Begin at the line containing "Cruz (co-author, collaborator)" in the entries below and end at the line containing "of Utah (co-author)"; transcribe that range exactly and nothing outside it.

Task input
· · · ·

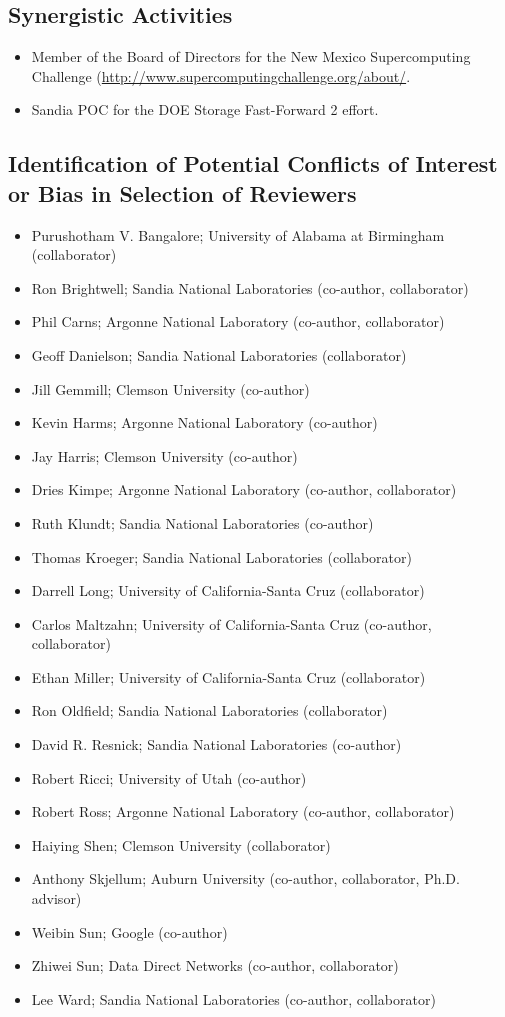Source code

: \documentclass[11pt]{article}
\begin{document}
\subsection{Synergistic Activities}
\begin{itemize}
\item Member of the Board of Directors for the New Mexico Supercomputing Challenge (\url{http://www.supercomputingchallenge.org/about/}.
\item Sandia POC for the DOE Storage Fast-Forward 2 effort.
\end{itemize}
\subsection{Identification of Potential Conflicts of Interest or Bias in Selection of Reviewers}
\begin{itemize}
\item Purushotham V. Bangalore; University of Alabama at Birmingham (collaborator)
\item Ron Brightwell; Sandia National Laboratories (co-author, collaborator)
\item Phil Carns; Argonne National Laboratory (co-author, collaborator)
\item Geoff Danielson; Sandia National Laboratories (collaborator)
\item Jill Gemmill; Clemson University (co-author)
\item Kevin Harms; Argonne National Laboratory (co-author)
\item Jay Harris; Clemson University (co-author)
\item Dries Kimpe; Argonne National Laboratory (co-author, collaborator)
\item Ruth Klundt; Sandia National Laboratories (co-author)
\item Thomas Kroeger; Sandia National Laboratories (collaborator)
\item Darrell Long; University of California-Santa Cruz (collaborator)
\item Carlos Maltzahn; University of California-Santa Cruz (co-author, collaborator)
\item Ethan Miller; University of California-Santa Cruz (collaborator)
\item Ron Oldfield; Sandia National Laboratories (collaborator)
\item David R. Resnick; Sandia National Laboratories (co-author)
\item Robert Ricci; University of Utah (co-author)
\item Robert Ross; Argonne National Laboratory (co-author, collaborator)
\item Haiying Shen; Clemson University (collaborator)
\item Anthony Skjellum; Auburn University (co-author, collaborator, Ph.D. advisor)
\item Weibin Sun; Google (co-author)
\item Zhiwei Sun; Data Direct Networks (co-author, collaborator)
\item Lee Ward; Sandia National Laboratories (co-author, collaborator)
\end{itemize}
\end{document}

· · · ·

Result of this exercise
\item Carlos Maltzahn; University of California-Santa Cruz (co-author, collaborator)
\item Ethan Miller; University of California-Santa Cruz (collaborator)
\item Ron Oldfield; Sandia National Laboratories (collaborator)
\item David R. Resnick; Sandia National Laboratories (co-author)
\item Robert Ricci; University of Utah (co-author)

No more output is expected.